Excluding primary key in Django dumpdata with natural keys - python

How do you exclude the primary key from the JSON produced by Django's dumpdata when natural keys are enabled?
I've constructed a record that I'd like to "export" so others can use it as a template, by loading it into a separate databases with the same schema without conflicting with other records in the same model.
As I understand Django's support for natural keys, this seems like what NKs were designed to do. My record has a unique name field, which is also used as the natural key.
So when I run:
from django.core import serializers
from myapp.models import MyModel
obj = MyModel.objects.get(id=123)
serializers.serialize('json', [obj], indent=4, use_natural_keys=True)
I would expect an output something like:
[
{
"model": "myapp.mymodel",
"fields": {
"name": "foo",
"create_date": "2011-09-22 12:00:00",
"create_user": [
"someusername"
]
}
}
]
which I could then load into another database, using loaddata, expecting it to be dynamically assigned a new primary key.
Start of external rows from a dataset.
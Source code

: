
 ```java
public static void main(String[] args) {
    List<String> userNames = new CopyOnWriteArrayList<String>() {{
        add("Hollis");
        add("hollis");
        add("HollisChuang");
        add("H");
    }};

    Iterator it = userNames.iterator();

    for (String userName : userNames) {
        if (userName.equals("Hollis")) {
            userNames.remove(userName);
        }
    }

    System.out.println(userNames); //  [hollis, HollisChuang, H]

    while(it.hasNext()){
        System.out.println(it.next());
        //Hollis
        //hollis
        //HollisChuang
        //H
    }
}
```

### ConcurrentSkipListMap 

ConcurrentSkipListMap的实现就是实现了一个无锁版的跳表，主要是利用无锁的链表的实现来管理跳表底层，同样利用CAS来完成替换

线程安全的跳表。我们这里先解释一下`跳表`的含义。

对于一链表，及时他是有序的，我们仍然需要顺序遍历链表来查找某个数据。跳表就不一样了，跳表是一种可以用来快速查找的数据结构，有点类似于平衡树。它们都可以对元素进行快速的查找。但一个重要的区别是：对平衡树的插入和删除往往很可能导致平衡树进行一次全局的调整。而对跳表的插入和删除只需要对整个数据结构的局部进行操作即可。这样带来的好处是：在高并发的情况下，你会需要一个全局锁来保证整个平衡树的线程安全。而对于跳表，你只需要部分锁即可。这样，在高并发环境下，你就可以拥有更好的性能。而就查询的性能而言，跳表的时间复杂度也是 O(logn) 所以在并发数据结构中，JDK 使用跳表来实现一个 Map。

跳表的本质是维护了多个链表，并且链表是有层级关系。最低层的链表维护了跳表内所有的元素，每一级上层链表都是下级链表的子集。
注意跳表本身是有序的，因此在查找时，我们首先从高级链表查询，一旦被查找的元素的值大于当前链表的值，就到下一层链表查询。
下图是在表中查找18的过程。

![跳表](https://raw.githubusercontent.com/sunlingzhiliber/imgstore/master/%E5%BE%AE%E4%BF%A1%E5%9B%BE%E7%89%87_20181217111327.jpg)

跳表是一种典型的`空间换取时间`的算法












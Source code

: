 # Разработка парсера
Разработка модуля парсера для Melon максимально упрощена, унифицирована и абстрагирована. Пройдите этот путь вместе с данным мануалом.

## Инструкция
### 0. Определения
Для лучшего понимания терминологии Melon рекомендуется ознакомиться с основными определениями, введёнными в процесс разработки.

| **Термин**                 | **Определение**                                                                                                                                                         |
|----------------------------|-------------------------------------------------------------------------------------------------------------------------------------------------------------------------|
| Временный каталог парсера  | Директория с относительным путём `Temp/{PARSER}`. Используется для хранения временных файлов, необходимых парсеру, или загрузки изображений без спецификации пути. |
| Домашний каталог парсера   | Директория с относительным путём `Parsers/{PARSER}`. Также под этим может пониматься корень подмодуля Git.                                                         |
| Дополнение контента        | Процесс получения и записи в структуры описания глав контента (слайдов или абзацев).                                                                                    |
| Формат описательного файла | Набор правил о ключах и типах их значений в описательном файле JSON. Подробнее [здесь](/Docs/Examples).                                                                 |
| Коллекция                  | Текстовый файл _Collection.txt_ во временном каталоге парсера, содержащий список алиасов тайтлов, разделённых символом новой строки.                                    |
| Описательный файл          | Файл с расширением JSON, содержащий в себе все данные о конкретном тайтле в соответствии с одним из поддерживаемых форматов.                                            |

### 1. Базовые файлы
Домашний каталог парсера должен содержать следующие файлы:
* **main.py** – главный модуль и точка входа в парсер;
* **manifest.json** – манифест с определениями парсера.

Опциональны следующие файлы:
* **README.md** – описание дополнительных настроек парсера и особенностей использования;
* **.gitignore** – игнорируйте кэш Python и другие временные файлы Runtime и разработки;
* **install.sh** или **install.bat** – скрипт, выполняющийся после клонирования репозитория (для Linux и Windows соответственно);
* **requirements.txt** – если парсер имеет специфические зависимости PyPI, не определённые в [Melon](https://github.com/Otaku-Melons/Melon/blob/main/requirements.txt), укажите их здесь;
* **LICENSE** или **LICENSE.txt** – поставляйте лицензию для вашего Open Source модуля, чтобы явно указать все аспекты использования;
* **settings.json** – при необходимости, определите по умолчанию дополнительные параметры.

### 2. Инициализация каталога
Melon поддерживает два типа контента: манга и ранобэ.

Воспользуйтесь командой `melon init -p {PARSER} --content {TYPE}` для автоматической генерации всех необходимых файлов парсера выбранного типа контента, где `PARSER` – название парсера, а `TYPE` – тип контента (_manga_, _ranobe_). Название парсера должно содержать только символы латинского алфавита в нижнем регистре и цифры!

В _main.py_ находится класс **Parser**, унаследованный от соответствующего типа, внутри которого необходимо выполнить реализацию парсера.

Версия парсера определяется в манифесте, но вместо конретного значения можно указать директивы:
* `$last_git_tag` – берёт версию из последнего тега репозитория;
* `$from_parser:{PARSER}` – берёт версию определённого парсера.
Note, that my "create_user" field is a FK to Django's auth.User model, which supports natural keys, and it output as its natural key instead of the integer primary key.
However, what's generated is actually:
[
{
"pk": 123,
"model": "myapp.mymodel",
"fields": {
"name": "foo",
"create_date": "2011-09-22 12:00:00",
"create_user": [
"someusername"
]
}
}
]
which will clearly conflict with and overwrite any existing record with primary key 123.
What's the best way to fix this? I don't want to retroactively change all the auto-generated primary key integer fields to whatever the equivalent natural keys are, since that would cause a performance hit as well as be labor intensive.
Edit: This seems to be a bug that was reported...2 years ago...and has largely been ignored...

Updating the answer for anyone coming across this in 2018 and beyond.
There is a way to omit the primary key through the use of natural keys and unique_together method. Taken from the Django documentation on serialization:
You can use this command to test :
python manage.py dumpdata app.model --pks 1,2,3 --indent 4 --natural-primary --natural-foreign > dumpdata.json ;
Serialization of natural keys
So how do you get Django to emit a natural key when serializing an object? Firstly, you need to add another method – this time to the model itself:
class Person(models.Model):
objects = PersonManager()
first_name = models.CharField(max_length=100)
last_name = models.CharField(max_length=100)
birthdate = models.DateField()
def natural_key(self):
return (self.first_name, self.last_name)
class Meta:
unique_together = (('first_name', 'last_name'),)
That method should always return a natural key tuple – in this example, (first name, last name). Then, when you call serializers.serialize(), you provide use_natural_foreign_keys=True or use_natural_primary_keys=True arguments:
serializers.serialize('json', [book1, book2], indent=2, use_natural_foreign_keys=True, use_natural_primary_keys=True)
When use_natural_foreign_keys=True is specified, Django will use the natural_key() method to serialize any foreign key reference to objects of the type that defines the method.
When use_natural_primary_keys=True is specified, Django will not provide the primary key in the serialized data of this object since it can be calculated during deserialization:
{
"model": "store.person",
"fields": {
"first_name": "Douglas",
"last_name": "Adams",
"birth_date": "1952-03-11",
}
}

The problem with json is that you can't omit the pk field since it will be required upon loading of the fixture data again. If not existing, json will fail with
$ python manage.py loaddata some_data.json
[...]
File ".../django/core/serializers/python.py", line 85, in Deserializer
data = {Model._meta.pk.attname : Model._meta.pk.to_python(d["pk"])}
KeyError: 'pk'
As pointed out in the answer to this question, you can use yaml or xml if you really want to omit the pk attribute OR just replace the primary key value with null.
import re
from django.core import serializers
some_objects = MyClass.objects.all()
s = serializers.serialize('json', some_objects, use_natural_keys=True)
# Replace id values with null - adjust the regex to your needs
s = re.sub('"pk": [0-9]{1,5}', '"pk": null', s)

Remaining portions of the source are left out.